New lease on life for heart valve patients
Minimally-invasive TAVR procedure at OSF HealthCare can mean better recovery
At 94 years old, every day counts for Jim Bier.
The Champaign, Illinois, resident, U.S. Army veteran, and retired map-maker is able to manage things like visiting the store and strolling his backyard gardens – a space resembling the University of Illinois Japan House gardens, which Bier designed. It all comes with less chest pain and easier breathing thanks to a minimally-invasive heart procedure offered at OSF HealthCare.
“I’ve been at home, exercising, building up my legs, and I don't have the difficulties breathing like I did before all this happened back in the garden days,” Bier says. “And so I would say I'm in very good shape at this point.”
Bier pauses and adds with a chuckle, “From my waist up. I still have to work on my legs.”
Approved by the U.S. Food and Drug Administration in 2011, transcatheter aortic valve replacement, or TAVR for short, deals with a thickened aortic valve in the heart that can’t fully open.
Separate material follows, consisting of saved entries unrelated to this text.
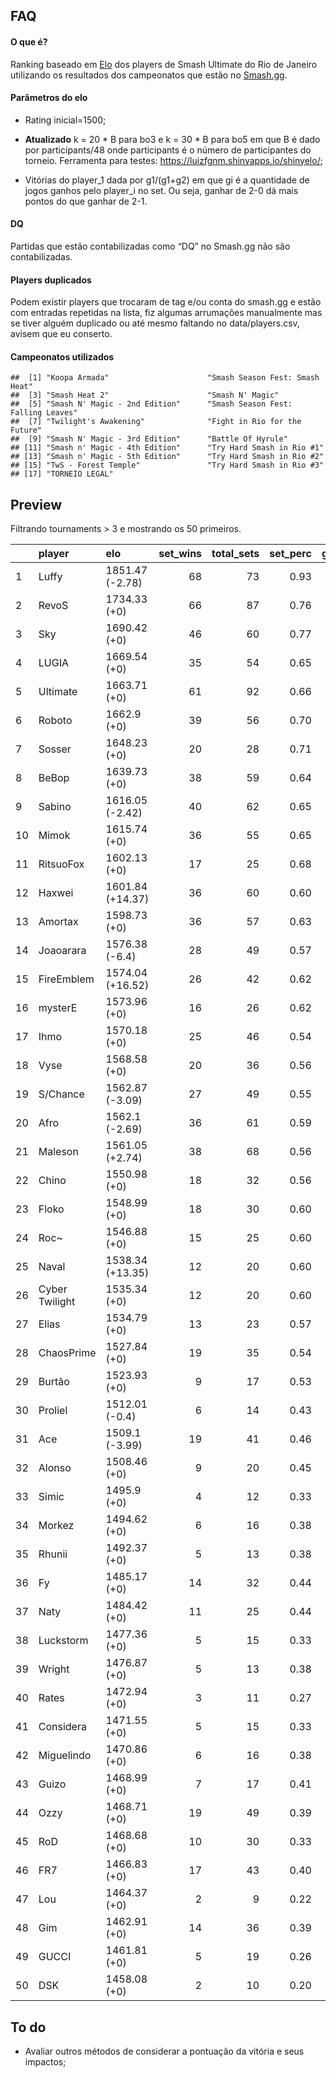 FAQ
---

#### O que é?

Ranking baseado em
[Elo](https://en.wikipedia.org/wiki/Elo_rating_system) dos players de
Smash Ultimate do Rio de Janeiro utilizando os resultados dos
campeonatos que estão no [Smash.gg](https://smash.gg/).

#### Parâmetros do elo

-   Rating inicial=1500;

-   **Atualizado** k = 20 \* B para bo3 e k = 30 \* B para bo5 em que B
    é dado por participants/48 onde participants é o número de
    participantes do torneio. Ferramenta para testes:
    <a href="https://luizfgnm.shinyapps.io/shinyelo/" class="uri">https://luizfgnm.shinyapps.io/shinyelo/</a>;

-   Vitórias do player\_1 dada por g1/(g1+g2) em que gi é a quantidade
    de jogos ganhos pelo player\_i no set. Ou seja, ganhar de 2-0 dá
    mais pontos do que ganhar de 2-1.

#### DQ

Partidas que estão contabilizadas como “DQ” no Smash.gg não são
contabilizadas.

#### Players duplicados

Podem existir players que trocaram de tag e/ou conta do smash.gg e estão
com entradas repetidas na lista, fiz algumas arrumações manualmente mas
se tiver alguém duplicado ou até mesmo faltando no data/players.csv,
avisem que eu conserto.

#### Campeonatos utilizados

    ##  [1] "Koopa Armada"                      "Smash Season Fest: Smash Heat"    
    ##  [3] "Smash Heat 2"                      "Smash N' Magic"                   
    ##  [5] "Smash N' Magic - 2nd Edition"      "Smash Season Fest: Falling Leaves"
    ##  [7] "Twilight's Awakening"              "Fight in Rio for the Future"      
    ##  [9] "Smash N' Magic - 3rd Edition"      "Battle Of Hyrule"                 
    ## [11] "Smash n' Magic - 4th Edition"      "Try Hard Smash in Rio #1"         
    ## [13] "Smash n' Magic - 5th Edition"      "Try Hard Smash in Rio #2"         
    ## [15] "TwS - Forest Temple"               "Try Hard Smash in Rio #3"         
    ## [17] "TORNEIO LEGAL"

Preview
-------

Filtrando tournaments &gt; 3 e mostrando os 50 primeiros.

<table>
<colgroup>
<col style="width: 2%" />
<col style="width: 13%" />
<col style="width: 15%" />
<col style="width: 8%" />
<col style="width: 10%" />
<col style="width: 8%" />
<col style="width: 9%" />
<col style="width: 11%" />
<col style="width: 9%" />
<col style="width: 11%" />
</colgroup>
<thead>
<tr class="header">
<th style="text-align: left;"></th>
<th style="text-align: left;">player</th>
<th style="text-align: left;">elo</th>
<th style="text-align: right;">set_wins</th>
<th style="text-align: right;">total_sets</th>
<th style="text-align: right;">set_perc</th>
<th style="text-align: right;">game_wins</th>
<th style="text-align: right;">total_games</th>
<th style="text-align: right;">game_perc</th>
<th style="text-align: right;">tournaments</th>
</tr>
</thead>
<tbody>
<tr class="odd">
<td style="text-align: left;">1</td>
<td style="text-align: left;">Luffy</td>
<td style="text-align: left;">1851.47 (-2.78)</td>
<td style="text-align: right;">68</td>
<td style="text-align: right;">73</td>
<td style="text-align: right;">0.93</td>
<td style="text-align: right;">178</td>
<td style="text-align: right;">217</td>
<td style="text-align: right;">0.82</td>
<td style="text-align: right;">12</td>
</tr>
<tr class="even">
<td style="text-align: left;">2</td>
<td style="text-align: left;">RevoS</td>
<td style="text-align: left;">1734.33 (+0)</td>
<td style="text-align: right;">66</td>
<td style="text-align: right;">87</td>
<td style="text-align: right;">0.76</td>
<td style="text-align: right;">177</td>
<td style="text-align: right;">262</td>
<td style="text-align: right;">0.68</td>
<td style="text-align: right;">13</td>
</tr>
<tr class="odd">
<td style="text-align: left;">3</td>
<td style="text-align: left;">Sky</td>
<td style="text-align: left;">1690.42 (+0)</td>
<td style="text-align: right;">46</td>
<td style="text-align: right;">60</td>
<td style="text-align: right;">0.77</td>
<td style="text-align: right;">116</td>
<td style="text-align: right;">172</td>
<td style="text-align: right;">0.67</td>
<td style="text-align: right;">10</td>
</tr>
<tr class="even">
<td style="text-align: left;">4</td>
<td style="text-align: left;">LUGIA</td>
<td style="text-align: left;">1669.54 (+0)</td>
<td style="text-align: right;">35</td>
<td style="text-align: right;">54</td>
<td style="text-align: right;">0.65</td>
<td style="text-align: right;">93</td>
<td style="text-align: right;">152</td>
<td style="text-align: right;">0.61</td>
<td style="text-align: right;">10</td>
</tr>
<tr class="odd">
<td style="text-align: left;">5</td>
<td style="text-align: left;">Ultimate</td>
<td style="text-align: left;">1663.71 (+0)</td>
<td style="text-align: right;">61</td>
<td style="text-align: right;">92</td>
<td style="text-align: right;">0.66</td>
<td style="text-align: right;">160</td>
<td style="text-align: right;">269</td>
<td style="text-align: right;">0.59</td>
<td style="text-align: right;">16</td>
</tr>
<tr class="even">
<td style="text-align: left;">6</td>
<td style="text-align: left;">Roboto</td>
<td style="text-align: left;">1662.9 (+0)</td>
<td style="text-align: right;">39</td>
<td style="text-align: right;">56</td>
<td style="text-align: right;">0.70</td>
<td style="text-align: right;">102</td>
<td style="text-align: right;">155</td>
<td style="text-align: right;">0.66</td>
<td style="text-align: right;">9</td>
</tr>
<tr class="odd">
<td style="text-align: left;">7</td>
<td style="text-align: left;">Sosser</td>
<td style="text-align: left;">1648.23 (+0)</td>
<td style="text-align: right;">20</td>
<td style="text-align: right;">28</td>
<td style="text-align: right;">0.71</td>
<td style="text-align: right;">52</td>
<td style="text-align: right;">79</td>
<td style="text-align: right;">0.66</td>
<td style="text-align: right;">4</td>
</tr>
<tr class="even">
<td style="text-align: left;">8</td>
<td style="text-align: left;">BeBop</td>
<td style="text-align: left;">1639.73 (+0)</td>
<td style="text-align: right;">38</td>
<td style="text-align: right;">59</td>
<td style="text-align: right;">0.64</td>
<td style="text-align: right;">93</td>
<td style="text-align: right;">154</td>
<td style="text-align: right;">0.60</td>
<td style="text-align: right;">11</td>
</tr>
<tr class="odd">
<td style="text-align: left;">9</td>
<td style="text-align: left;">Sabino</td>
<td style="text-align: left;">1616.05 (-2.42)</td>
<td style="text-align: right;">40</td>
<td style="text-align: right;">62</td>
<td style="text-align: right;">0.65</td>
<td style="text-align: right;">95</td>
<td style="text-align: right;">166</td>
<td style="text-align: right;">0.57</td>
<td style="text-align: right;">11</td>
</tr>
<tr class="even">
<td style="text-align: left;">10</td>
<td style="text-align: left;">Mimok</td>
<td style="text-align: left;">1615.74 (+0)</td>
<td style="text-align: right;">36</td>
<td style="text-align: right;">55</td>
<td style="text-align: right;">0.65</td>
<td style="text-align: right;">87</td>
<td style="text-align: right;">151</td>
<td style="text-align: right;">0.58</td>
<td style="text-align: right;">10</td>
</tr>
<tr class="odd">
<td style="text-align: left;">11</td>
<td style="text-align: left;">RitsuoFox</td>
<td style="text-align: left;">1602.13 (+0)</td>
<td style="text-align: right;">17</td>
<td style="text-align: right;">25</td>
<td style="text-align: right;">0.68</td>
<td style="text-align: right;">40</td>
<td style="text-align: right;">64</td>
<td style="text-align: right;">0.62</td>
<td style="text-align: right;">4</td>
</tr>
<tr class="even">
<td style="text-align: left;">12</td>
<td style="text-align: left;">Haxwei</td>
<td style="text-align: left;">1601.84 (+14.37)</td>
<td style="text-align: right;">36</td>
<td style="text-align: right;">60</td>
<td style="text-align: right;">0.60</td>
<td style="text-align: right;">90</td>
<td style="text-align: right;">151</td>
<td style="text-align: right;">0.60</td>
<td style="text-align: right;">12</td>
</tr>
<tr class="odd">
<td style="text-align: left;">13</td>
<td style="text-align: left;">Amortax</td>
<td style="text-align: left;">1598.73 (+0)</td>
<td style="text-align: right;">36</td>
<td style="text-align: right;">57</td>
<td style="text-align: right;">0.63</td>
<td style="text-align: right;">85</td>
<td style="text-align: right;">147</td>
<td style="text-align: right;">0.58</td>
<td style="text-align: right;">11</td>
</tr>
<tr class="even">
<td style="text-align: left;">14</td>
<td style="text-align: left;">Joaoarara</td>
<td style="text-align: left;">1576.38 (-6.4)</td>
<td style="text-align: right;">28</td>
<td style="text-align: right;">49</td>
<td style="text-align: right;">0.57</td>
<td style="text-align: right;">63</td>
<td style="text-align: right;">116</td>
<td style="text-align: right;">0.54</td>
<td style="text-align: right;">11</td>
</tr>
<tr class="odd">
<td style="text-align: left;">15</td>
<td style="text-align: left;">FireEmblem</td>
<td style="text-align: left;">1574.04 (+16.52)</td>
<td style="text-align: right;">26</td>
<td style="text-align: right;">42</td>
<td style="text-align: right;">0.62</td>
<td style="text-align: right;">65</td>
<td style="text-align: right;">112</td>
<td style="text-align: right;">0.58</td>
<td style="text-align: right;">8</td>
</tr>
<tr class="even">
<td style="text-align: left;">16</td>
<td style="text-align: left;">mysterE</td>
<td style="text-align: left;">1573.96 (+0)</td>
<td style="text-align: right;">16</td>
<td style="text-align: right;">26</td>
<td style="text-align: right;">0.62</td>
<td style="text-align: right;">41</td>
<td style="text-align: right;">72</td>
<td style="text-align: right;">0.57</td>
<td style="text-align: right;">5</td>
</tr>
<tr class="odd">
<td style="text-align: left;">17</td>
<td style="text-align: left;">Ihmo</td>
<td style="text-align: left;">1570.18 (+0)</td>
<td style="text-align: right;">25</td>
<td style="text-align: right;">46</td>
<td style="text-align: right;">0.54</td>
<td style="text-align: right;">62</td>
<td style="text-align: right;">116</td>
<td style="text-align: right;">0.53</td>
<td style="text-align: right;">11</td>
</tr>
<tr class="even">
<td style="text-align: left;">18</td>
<td style="text-align: left;">Vyse</td>
<td style="text-align: left;">1568.58 (+0)</td>
<td style="text-align: right;">20</td>
<td style="text-align: right;">36</td>
<td style="text-align: right;">0.56</td>
<td style="text-align: right;">48</td>
<td style="text-align: right;">85</td>
<td style="text-align: right;">0.56</td>
<td style="text-align: right;">8</td>
</tr>
<tr class="odd">
<td style="text-align: left;">19</td>
<td style="text-align: left;">S/Chance</td>
<td style="text-align: left;">1562.87 (-3.09)</td>
<td style="text-align: right;">27</td>
<td style="text-align: right;">49</td>
<td style="text-align: right;">0.55</td>
<td style="text-align: right;">68</td>
<td style="text-align: right;">119</td>
<td style="text-align: right;">0.57</td>
<td style="text-align: right;">11</td>
</tr>
<tr class="even">
<td style="text-align: left;">20</td>
<td style="text-align: left;">Afro</td>
<td style="text-align: left;">1562.1 (-2.69)</td>
<td style="text-align: right;">36</td>
<td style="text-align: right;">61</td>
<td style="text-align: right;">0.59</td>
<td style="text-align: right;">86</td>
<td style="text-align: right;">155</td>
<td style="text-align: right;">0.55</td>
<td style="text-align: right;">13</td>
</tr>
<tr class="odd">
<td style="text-align: left;">21</td>
<td style="text-align: left;">Maleson</td>
<td style="text-align: left;">1561.05 (+2.74)</td>
<td style="text-align: right;">38</td>
<td style="text-align: right;">68</td>
<td style="text-align: right;">0.56</td>
<td style="text-align: right;">90</td>
<td style="text-align: right;">164</td>
<td style="text-align: right;">0.55</td>
<td style="text-align: right;">15</td>
</tr>
<tr class="even">
<td style="text-align: left;">22</td>
<td style="text-align: left;">Chino</td>
<td style="text-align: left;">1550.98 (+0)</td>
<td style="text-align: right;">18</td>
<td style="text-align: right;">32</td>
<td style="text-align: right;">0.56</td>
<td style="text-align: right;">42</td>
<td style="text-align: right;">78</td>
<td style="text-align: right;">0.54</td>
<td style="text-align: right;">7</td>
</tr>
<tr class="odd">
<td style="text-align: left;">23</td>
<td style="text-align: left;">Floko</td>
<td style="text-align: left;">1548.99 (+0)</td>
<td style="text-align: right;">18</td>
<td style="text-align: right;">30</td>
<td style="text-align: right;">0.60</td>
<td style="text-align: right;">39</td>
<td style="text-align: right;">72</td>
<td style="text-align: right;">0.54</td>
<td style="text-align: right;">7</td>
</tr>
<tr class="even">
<td style="text-align: left;">24</td>
<td style="text-align: left;">Roc~</td>
<td style="text-align: left;">1546.88 (+0)</td>
<td style="text-align: right;">15</td>
<td style="text-align: right;">25</td>
<td style="text-align: right;">0.60</td>
<td style="text-align: right;">36</td>
<td style="text-align: right;">65</td>
<td style="text-align: right;">0.55</td>
<td style="text-align: right;">5</td>
</tr>
<tr class="odd">
<td style="text-align: left;">25</td>
<td style="text-align: left;">Naval</td>
<td style="text-align: left;">1538.34 (+13.35)</td>
<td style="text-align: right;">12</td>
<td style="text-align: right;">20</td>
<td style="text-align: right;">0.60</td>
<td style="text-align: right;">31</td>
<td style="text-align: right;">53</td>
<td style="text-align: right;">0.58</td>
<td style="text-align: right;">4</td>
</tr>
<tr class="even">
<td style="text-align: left;">26</td>
<td style="text-align: left;">Cyber Twilight</td>
<td style="text-align: left;">1535.34 (+0)</td>
<td style="text-align: right;">12</td>
<td style="text-align: right;">20</td>
<td style="text-align: right;">0.60</td>
<td style="text-align: right;">27</td>
<td style="text-align: right;">50</td>
<td style="text-align: right;">0.54</td>
<td style="text-align: right;">4</td>
</tr>
<tr class="odd">
<td style="text-align: left;">27</td>
<td style="text-align: left;">Elias</td>
<td style="text-align: left;">1534.79 (+0)</td>
<td style="text-align: right;">13</td>
<td style="text-align: right;">23</td>
<td style="text-align: right;">0.57</td>
<td style="text-align: right;">28</td>
<td style="text-align: right;">54</td>
<td style="text-align: right;">0.52</td>
<td style="text-align: right;">5</td>
</tr>
<tr class="even">
<td style="text-align: left;">28</td>
<td style="text-align: left;">ChaosPrime</td>
<td style="text-align: left;">1527.84 (+0)</td>
<td style="text-align: right;">19</td>
<td style="text-align: right;">35</td>
<td style="text-align: right;">0.54</td>
<td style="text-align: right;">42</td>
<td style="text-align: right;">80</td>
<td style="text-align: right;">0.52</td>
<td style="text-align: right;">8</td>
</tr>
<tr class="odd">
<td style="text-align: left;">29</td>
<td style="text-align: left;">Burtão</td>
<td style="text-align: left;">1523.93 (+0)</td>
<td style="text-align: right;">9</td>
<td style="text-align: right;">17</td>
<td style="text-align: right;">0.53</td>
<td style="text-align: right;">20</td>
<td style="text-align: right;">38</td>
<td style="text-align: right;">0.53</td>
<td style="text-align: right;">4</td>
</tr>
<tr class="even">
<td style="text-align: left;">30</td>
<td style="text-align: left;">Proliel</td>
<td style="text-align: left;">1512.01 (-0.4)</td>
<td style="text-align: right;">6</td>
<td style="text-align: right;">14</td>
<td style="text-align: right;">0.43</td>
<td style="text-align: right;">17</td>
<td style="text-align: right;">37</td>
<td style="text-align: right;">0.46</td>
<td style="text-align: right;">4</td>
</tr>
<tr class="odd">
<td style="text-align: left;">31</td>
<td style="text-align: left;">Ace</td>
<td style="text-align: left;">1509.1 (-3.99)</td>
<td style="text-align: right;">19</td>
<td style="text-align: right;">41</td>
<td style="text-align: right;">0.46</td>
<td style="text-align: right;">45</td>
<td style="text-align: right;">93</td>
<td style="text-align: right;">0.48</td>
<td style="text-align: right;">11</td>
</tr>
<tr class="even">
<td style="text-align: left;">32</td>
<td style="text-align: left;">Alonso</td>
<td style="text-align: left;">1508.46 (+0)</td>
<td style="text-align: right;">9</td>
<td style="text-align: right;">20</td>
<td style="text-align: right;">0.45</td>
<td style="text-align: right;">21</td>
<td style="text-align: right;">43</td>
<td style="text-align: right;">0.49</td>
<td style="text-align: right;">6</td>
</tr>
<tr class="odd">
<td style="text-align: left;">33</td>
<td style="text-align: left;">Simic</td>
<td style="text-align: left;">1495.9 (+0)</td>
<td style="text-align: right;">4</td>
<td style="text-align: right;">12</td>
<td style="text-align: right;">0.33</td>
<td style="text-align: right;">10</td>
<td style="text-align: right;">26</td>
<td style="text-align: right;">0.38</td>
<td style="text-align: right;">4</td>
</tr>
<tr class="even">
<td style="text-align: left;">34</td>
<td style="text-align: left;">Morkez</td>
<td style="text-align: left;">1494.62 (+0)</td>
<td style="text-align: right;">6</td>
<td style="text-align: right;">16</td>
<td style="text-align: right;">0.38</td>
<td style="text-align: right;">16</td>
<td style="text-align: right;">37</td>
<td style="text-align: right;">0.43</td>
<td style="text-align: right;">5</td>
</tr>
<tr class="odd">
<td style="text-align: left;">35</td>
<td style="text-align: left;">Rhunii</td>
<td style="text-align: left;">1492.37 (+0)</td>
<td style="text-align: right;">5</td>
<td style="text-align: right;">13</td>
<td style="text-align: right;">0.38</td>
<td style="text-align: right;">13</td>
<td style="text-align: right;">29</td>
<td style="text-align: right;">0.45</td>
<td style="text-align: right;">4</td>
</tr>
<tr class="even">
<td style="text-align: left;">36</td>
<td style="text-align: left;">Fy</td>
<td style="text-align: left;">1485.17 (+0)</td>
<td style="text-align: right;">14</td>
<td style="text-align: right;">32</td>
<td style="text-align: right;">0.44</td>
<td style="text-align: right;">32</td>
<td style="text-align: right;">72</td>
<td style="text-align: right;">0.44</td>
<td style="text-align: right;">9</td>
</tr>
<tr class="odd">
<td style="text-align: left;">37</td>
<td style="text-align: left;">Naty</td>
<td style="text-align: left;">1484.42 (+0)</td>
<td style="text-align: right;">11</td>
<td style="text-align: right;">25</td>
<td style="text-align: right;">0.44</td>
<td style="text-align: right;">24</td>
<td style="text-align: right;">54</td>
<td style="text-align: right;">0.44</td>
<td style="text-align: right;">7</td>
</tr>
<tr class="even">
<td style="text-align: left;">38</td>
<td style="text-align: left;">Luckstorm</td>
<td style="text-align: left;">1477.36 (+0)</td>
<td style="text-align: right;">5</td>
<td style="text-align: right;">15</td>
<td style="text-align: right;">0.33</td>
<td style="text-align: right;">11</td>
<td style="text-align: right;">31</td>
<td style="text-align: right;">0.35</td>
<td style="text-align: right;">5</td>
</tr>
<tr class="odd">
<td style="text-align: left;">39</td>
<td style="text-align: left;">Wright</td>
<td style="text-align: left;">1476.87 (+0)</td>
<td style="text-align: right;">5</td>
<td style="text-align: right;">13</td>
<td style="text-align: right;">0.38</td>
<td style="text-align: right;">11</td>
<td style="text-align: right;">28</td>
<td style="text-align: right;">0.39</td>
<td style="text-align: right;">4</td>
</tr>
<tr class="even">
<td style="text-align: left;">40</td>
<td style="text-align: left;">Rates</td>
<td style="text-align: left;">1472.94 (+0)</td>
<td style="text-align: right;">3</td>
<td style="text-align: right;">11</td>
<td style="text-align: right;">0.27</td>
<td style="text-align: right;">8</td>
<td style="text-align: right;">25</td>
<td style="text-align: right;">0.32</td>
<td style="text-align: right;">4</td>
</tr>
<tr class="odd">
<td style="text-align: left;">41</td>
<td style="text-align: left;">Considera</td>
<td style="text-align: left;">1471.55 (+0)</td>
<td style="text-align: right;">5</td>
<td style="text-align: right;">15</td>
<td style="text-align: right;">0.33</td>
<td style="text-align: right;">13</td>
<td style="text-align: right;">33</td>
<td style="text-align: right;">0.39</td>
<td style="text-align: right;">5</td>
</tr>
<tr class="even">
<td style="text-align: left;">42</td>
<td style="text-align: left;">Miguelindo</td>
<td style="text-align: left;">1470.86 (+0)</td>
<td style="text-align: right;">6</td>
<td style="text-align: right;">16</td>
<td style="text-align: right;">0.38</td>
<td style="text-align: right;">13</td>
<td style="text-align: right;">33</td>
<td style="text-align: right;">0.39</td>
<td style="text-align: right;">5</td>
</tr>
<tr class="odd">
<td style="text-align: left;">43</td>
<td style="text-align: left;">Guizo</td>
<td style="text-align: left;">1468.99 (+0)</td>
<td style="text-align: right;">7</td>
<td style="text-align: right;">17</td>
<td style="text-align: right;">0.41</td>
<td style="text-align: right;">15</td>
<td style="text-align: right;">37</td>
<td style="text-align: right;">0.41</td>
<td style="text-align: right;">5</td>
</tr>
<tr class="even">
<td style="text-align: left;">44</td>
<td style="text-align: left;">Ozzy</td>
<td style="text-align: left;">1468.71 (+0)</td>
<td style="text-align: right;">19</td>
<td style="text-align: right;">49</td>
<td style="text-align: right;">0.39</td>
<td style="text-align: right;">46</td>
<td style="text-align: right;">111</td>
<td style="text-align: right;">0.41</td>
<td style="text-align: right;">15</td>
</tr>
<tr class="odd">
<td style="text-align: left;">45</td>
<td style="text-align: left;">RoD</td>
<td style="text-align: left;">1468.68 (+0)</td>
<td style="text-align: right;">10</td>
<td style="text-align: right;">30</td>
<td style="text-align: right;">0.33</td>
<td style="text-align: right;">26</td>
<td style="text-align: right;">66</td>
<td style="text-align: right;">0.39</td>
<td style="text-align: right;">10</td>
</tr>
<tr class="even">
<td style="text-align: left;">46</td>
<td style="text-align: left;">FR7</td>
<td style="text-align: left;">1466.83 (+0)</td>
<td style="text-align: right;">17</td>
<td style="text-align: right;">43</td>
<td style="text-align: right;">0.40</td>
<td style="text-align: right;">39</td>
<td style="text-align: right;">96</td>
<td style="text-align: right;">0.41</td>
<td style="text-align: right;">13</td>
</tr>
<tr class="odd">
<td style="text-align: left;">47</td>
<td style="text-align: left;">Lou</td>
<td style="text-align: left;">1464.37 (+0)</td>
<td style="text-align: right;">2</td>
<td style="text-align: right;">9</td>
<td style="text-align: right;">0.22</td>
<td style="text-align: right;">5</td>
<td style="text-align: right;">20</td>
<td style="text-align: right;">0.25</td>
<td style="text-align: right;">4</td>
</tr>
<tr class="even">
<td style="text-align: left;">48</td>
<td style="text-align: left;">Gim</td>
<td style="text-align: left;">1462.91 (+0)</td>
<td style="text-align: right;">14</td>
<td style="text-align: right;">36</td>
<td style="text-align: right;">0.39</td>
<td style="text-align: right;">34</td>
<td style="text-align: right;">82</td>
<td style="text-align: right;">0.41</td>
<td style="text-align: right;">11</td>
</tr>
<tr class="odd">
<td style="text-align: left;">49</td>
<td style="text-align: left;">GUCCI</td>
<td style="text-align: left;">1461.81 (+0)</td>
<td style="text-align: right;">5</td>
<td style="text-align: right;">19</td>
<td style="text-align: right;">0.26</td>
<td style="text-align: right;">15</td>
<td style="text-align: right;">44</td>
<td style="text-align: right;">0.34</td>
<td style="text-align: right;">7</td>
</tr>
<tr class="even">
<td style="text-align: left;">50</td>
<td style="text-align: left;">DSK</td>
<td style="text-align: left;">1458.08 (+0)</td>
<td style="text-align: right;">2</td>
<td style="text-align: right;">10</td>
<td style="text-align: right;">0.20</td>
<td style="text-align: right;">6</td>
<td style="text-align: right;">23</td>
<td style="text-align: right;">0.26</td>
<td style="text-align: right;">4</td>
</tr>
</tbody>
</table>

To do
-----

-   Avaliar outros métodos de considerar a pontuação da vitória e seus
    impactos;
This reduces blood flow and could mean symptoms like chest pain, shortness of breath, fainting, and fatigue.
Tariq Enezate, MD, a cardiologist at OSF HealthCare Cardiovascular Institute in Urbana, Illinois, explains that the TAVR procedure begins with making a small cut near the patient’s groin. The doctor then inserts a small catheter – “smaller than my little finger,” Dr. Enezate notes – and guides it up to the heart to insert a new valve. This is opposed to the more invasive open-heart surgery, which can lead to a longer and more painful recovery for the patient. Minimally-invasive surgeries like TAVR also avoid the need to stop the patient’s heart.
“Those patients are old. They have a lot of diseases. So, many of them, they are not good candidate for surgery. And the surgery team might think they might not be in good shape and strong enough to handle the stress of open heart surgery,” says Dr. Enezate of potential TAVR patients. “In those situations, TAVR is actually lifesaving.”
For Bier, the lifesaving series of events began on Christmas Eve of 2021. By then, Bier had been dealing with heart problems for nearly a decade and had used a blood thinner after open heart surgery didn’t yield the best results. But a visit to the emergency department that day turned into a week-long stay and the question: What more needed to be done? Eventually, Bier says doctors told him about one last surgery that was needed – “the big one,” as Bier puts it. He needed a new heart valve.
An avid reader, Bier researched the TAVR procedure to allay his concerns.
“I’m a person who goes with the flow,” Bier says. “You talk to any of the nurses who've dealt with me at the hospital. They're saying all the time, ‘Go with the flow.’ That's what I kept telling them all the time. And in that way I'm pretty optimistic about it.”
Still, Dr. Enezate recognizes that even minimally-invasive heart surgery may cause stress. He says the patient’s care team – everyone from the cardiologist to the anesthesia team – meets with the patient and their family several times before the procedure.
After TAVR patients go home, Dr. Enezate explains, they eventually will enter cardiac rehabilitation to rebuild the strength needed to do the everyday activities they love. Other appointments with a provider and medications like a blood thinner are also typical.
“We have a big team of doctors, nurses, nurse practitioners, therapists, social workers, and so many people. Take care of the patient, take care of their family, answer their questions, get the tests, the procedures that they need. And after the procedure, we are on top of things.”
“We have a big team of doctors, nurses, nurse practitioners, therapists, social workers, and so many people,” Dr. Enezate says. “Take care of the patient, take care of their family, answer their questions, get the tests, the procedures that they need. And after the procedure, we are on top of things.”
At OSF HealthCare Heart of Mary Medical Center in Urbana, where TAVR recently launched, that team includes Dr. Enezate, Ashraf Al-Dadah, MD, Alaa Ujayli, MD, and Kelli Lamaster, the cardiac program coordinator. Each of them undertook years of schooling and training to be able to successfully oversee operations like TAVR.
“If you asked a cardiologist 10, 20 years ago and you tell them a patient with valve replacement can go home next day, they would think that you're crazy,” says Dr. Enezate. “But now, it is reality.”